Анина квартира поражала большим количеством предметов, но все они находились на своем месте и не выбивались из общей атмосферы спокойствия и тишины. Этот факт удивлял меня. В комнатах было много вещей из разных стран, словно огромный мир умещался в одном помещении.
На стене я увидел африканскую маску, которую раньше не замечал. Она притянула к себе мое внимание, замостила дорожку моим интересом с середины комнаты прямиком к ней. Африканскими народами маски используются для отправления культа. Африканцы могут придавать культ многим вещам. Так, например, народ Ашанте в Гане придает культ стулу. Они верят, что в стульях живут духи. К этому предмету интерьера они относятся очень внимательно, передавая его по наследству от отца к сыну, и приносят ему каждый год жертву. Что касается масок, то они используются многими африканскими народами. В зависимости от культа изменяется вид маски. Так, например, маски со спокойными лицами обычно изображают умерших родственников, они используются при погребальных обрядах. А для охоты за нечистой силой или при традиционных празднествах – устрашающие маски. Их обычно делают из дерева, причем мастеру и его инструменту, для изготовления маски, придается временами не меньшее внимание, чем к самому результату работы. Топор мастера считается священным, им нередко приносились жертвы до этого. Мастер удаляется подальше от посторонних глаз с рассветом и возвращается с закатом, пряча на ночь незавершенную маску у колдуна. Европейскому человеку африканская маска пришлась по вкусу, особенно в начале двадцатого века. Конечно, для европейца не может идти речи о придании маске соответствующего культа, она полюбилась, скорее, как экзотический предмет интерьера.
Между прочим, африканские маски собирал и Пабло Пикассо. По мнению искусствоведов, именно африканская маска оказала влияние на становление кубизма. Кубизма, который так любим моей Аней. Я стоял перед маской, разглядывая каждый квадратный сантиметр ее площади. Я совершенно не понимал культа той маски, как не понимал настоящая ли она или сувенирная, сделанная в Китае, например. От этих мыслей мне становилось почему-то не по себе.

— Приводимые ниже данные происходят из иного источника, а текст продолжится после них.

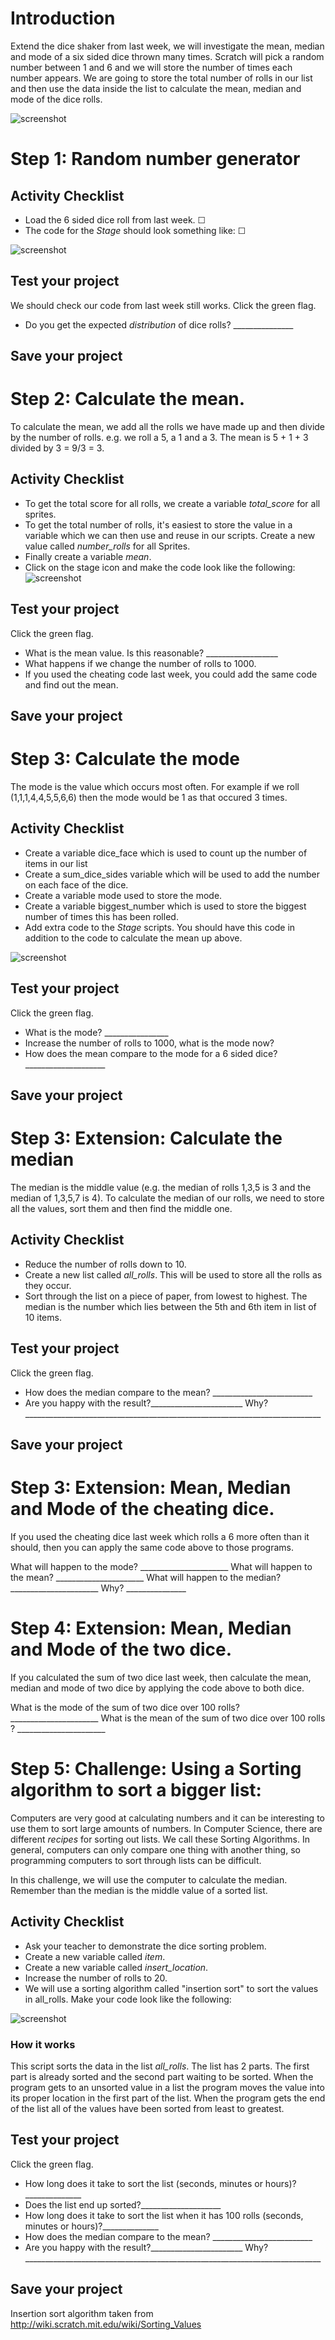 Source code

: # Introduction

Extend the dice shaker from last week, we will investigate the mean, median and mode of a six sided dice thrown many times. Scratch will pick a random number between 1 and 6 and we will store the number of times each number appears. We are going to store the total number of rolls  in our list and then use the data inside the list to calculate the mean, median and mode of the dice rolls.


![screenshot](images/stage_6_sided_dice.gif)

# Step 1: Random number generator

## Activity Checklist

+ Load the 6 sided dice roll from last week. ☐
+ The code for the *Stage* should look something like: ☐

![screenshot](images/8.gif)

## Test your project

We should check our code from last week still works. Click the green flag.

+ Do you get the expected *distribution* of dice rolls? _______________

## Save your project

# Step 2: Calculate the mean.

To calculate the mean,  we add all the rolls we have made up and then divide by the number of rolls. e.g. we roll a 5, a 1 and a 3. The mean is 5 + 1 + 3 divided by 3 = 9/3 =  3.

## Activity Checklist

+ To get the total score for all rolls, we create a variable *total_score* for all sprites. 
+ To get the total number of rolls, it's easiest to store the value in a variable which we can then use and reuse in our scripts. Create a new value called *number_rolls* for all Sprites.
+ Finally create a variable *mean*.
+ Click on the stage icon and make the code look like the following:
![screenshot](images/mean.gif)


## Test your project

Click the green flag.

+ What is the mean value. Is this reasonable? __________________
+ What happens if we change the number of rolls to 1000.
+ If you used the cheating code last week, you could add the same code and find out the mean.

## Save your project

# Step 3: Calculate the mode

The mode is the value which occurs most often. For example if we roll (1,1,1,4,4,5,5,6,6) then the mode would be 1 as that occured 3 times.

## Activity Checklist

+ Create a variable dice_face which is used to count up the number of items in our list
+ Create a sum_dice_sides variable which will be used to add the number on each face of the dice.
+ Create a variable mode used to store the mode.
+ Create a variable biggest_number which is used to store the biggest number of times this has been rolled.
+ Add extra code to the *Stage* scripts. You should have this code in addition to the code to calculate the mean up above.

![screenshot](images/just_mode_mean.gif)

## Test your project

Click the green flag.
+ What is the mode? ________________
+ Increase the number of rolls to 1000, what is the mode now?
+ How does the mean compare to the mode for a 6 sided dice? ____________________

## Save your project

# Step 3: Extension: Calculate the median

The median is the middle value (e.g. the median of rolls 1,3,5 is 3 and the median of 1,3,5,7 is 4). To calculate the median of our rolls, we need to store all the values, sort them and then find the middle one.


## Activity Checklist

+ Reduce the number of rolls down to 10.
+ Create a new list called *all_rolls*. This will be used to store all the rolls as they occur.
+ Sort through the list on a piece of paper, from lowest to highest. The median is the number which lies between the 5th and 6th item in list of 10 items.


## Test your project

Click the green flag.

+ How does the median compare to the mean? _________________________
+ Are you happy with the result?_______________________ Why?__________________________________________________________________________

## Save your project


# Step 3: Extension: Mean, Median and Mode of the cheating dice.

If you used the cheating dice last week which rolls a 6 more often than it should, then you can apply the same code above to those programs.

What will happen to the mode? ______________________
What will happen to the mean? ______________________
What will happen to the median? ______________________ Why?  _______________



# Step 4: Extension: Mean, Median and Mode of the two dice.

If you calculated the sum of two dice last week, then calculate the mean, median and mode of two dice by applying the code above to both dice.

What is the mode of the sum of two dice over 100 rolls? ______________________
What is the mean of the sum of two dice over 100 rolls ? ______________________


# Step 5: Challenge: Using a Sorting algorithm to sort a bigger list:

Computers are very good at calculating numbers and it can be interesting to use them to sort large amounts of numbers. In Computer Science, there are different *recipes* for sorting out lists. We call these Sorting Algorithms. In general, computers can only compare one thing with another thing, so programming computers to sort through lists can be difficult.

In this challenge, we will use the computer to calculate the median. Remember than the median is the middle value of a sorted list. 

## Activity Checklist

+ Ask your teacher to demonstrate the dice sorting problem.
+ Create a new variable called *item*.
+ Create a new variable called *insert_location*.
+ Increase the number of rolls to 20.
+ We will use a sorting algorithm called "insertion sort" to sort the values in all_rolls. Make your code look like the following:

![screenshot](images/mean_median_mode.gif)

### How it works
This script sorts the data in the list *all_rolls*.
The list has 2 parts.
The first part is already sorted and the second part waiting to be sorted.
When the program gets to an unsorted value in a list the program moves the value into its proper location in the first part of the list.
When the program gets the end of the list all of the values have been sorted from least to greatest.

## Test your project

Click the green flag.

+ How long does it take to sort the list (seconds, minutes or hours)?______________
+ Does the list end up sorted?____________________
+ How long does it take to sort the list when it has 100 rolls (seconds, minutes or hours)?______________
+ How does the median compare to the mean? _________________________
+ Are you happy with the result?_______________________ Why?__________________________________________________________________________

## Save your project


Insertion sort algorithm taken from http://wiki.scratch.mit.edu/wiki/Sorting_Values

Один индус, с которым я познакомился в Индии, поведал мне интересную историю. Солнце белило яркостью улицу, и, казалось, это явление так же старо, как и архаичность сюжета того рассказа, что я услышал. Он поведал мне о средней Индии. Точного географического положения деревень я не запомнил, как не запомнил и названия региона страны и имени собеседника. Атмосферная идиллия гоанских улиц способна растворить в своей неторопливой жизни, она словно диктует тебе свои условия и направления череды событий. И у тебя остается два варианта: согласиться на безмятежность течения бытия или паковать рюкзак и возвращаться в свои родные, привычные места. Я сделал выбор в пользу первого варианта и принял новое случайное знакомство с рассказом про среднюю Индию.
Итак, много улыбающийся и не совсем опрятный индус поведал мне следующее. В некоторых деревнях, куда крайне редко ступает нога путешественника, и отсутствуют привычные символы цивилизации европейских городов, остались страшные многовековые традиции. Одна из них – воровство ребенка из соседней деревни. Ребенка боготворят, оберегая от всего. Для него самая лучшая еда в деревне, и в том количестве, которое он пожелает. На многие годы он может стать объектом преклонения, пока однажды «природа» не сыграет злую шутку с ним. В неурожайные годы, чтобы задобрить духов и спастись от голода, этого самого откормленного и обласканного ребенка, что был культом не один год, разносят по домам, предварительно тщательно переломав ему все кости и разрезав на небольшие куски. Это не что иное, как жертвоприношение. И части ребенка, что разнеслись по всем домам деревни, должны принести удачу и спасти урожай.
Можно отнестись к вере в этот рассказ по-разному. Но у меня почти не было выбора после того, как я пожил в Индии почти три месяца. Культура этой страны настолько велика и непостижима для европейца, что временами я отказывался верить своим глазам.
Я отвернулся от маски и пошел обратно в центр комнаты. Я бросал взгляды то на одни предметы, то на другие. Их все я уже видел, и они представляли для меня интерес не по отдельности, но в совокупности, своим заполнением жилого пространства. Было комфортно.
У Ани много картин, она пишет. Периодически показывается на городских выставках, на которых можно не только полюбоваться живописью, но и купить работы художников. В одном из углов комнаты стояли стопкой прислоненные к стене картины. Я стал их внимательно перебирать, но не найдя ничего нового, уселся в кресло. Оттуда просматривалась вся комната, ни одна мелочь не была способна ускользнуть от моих глаз.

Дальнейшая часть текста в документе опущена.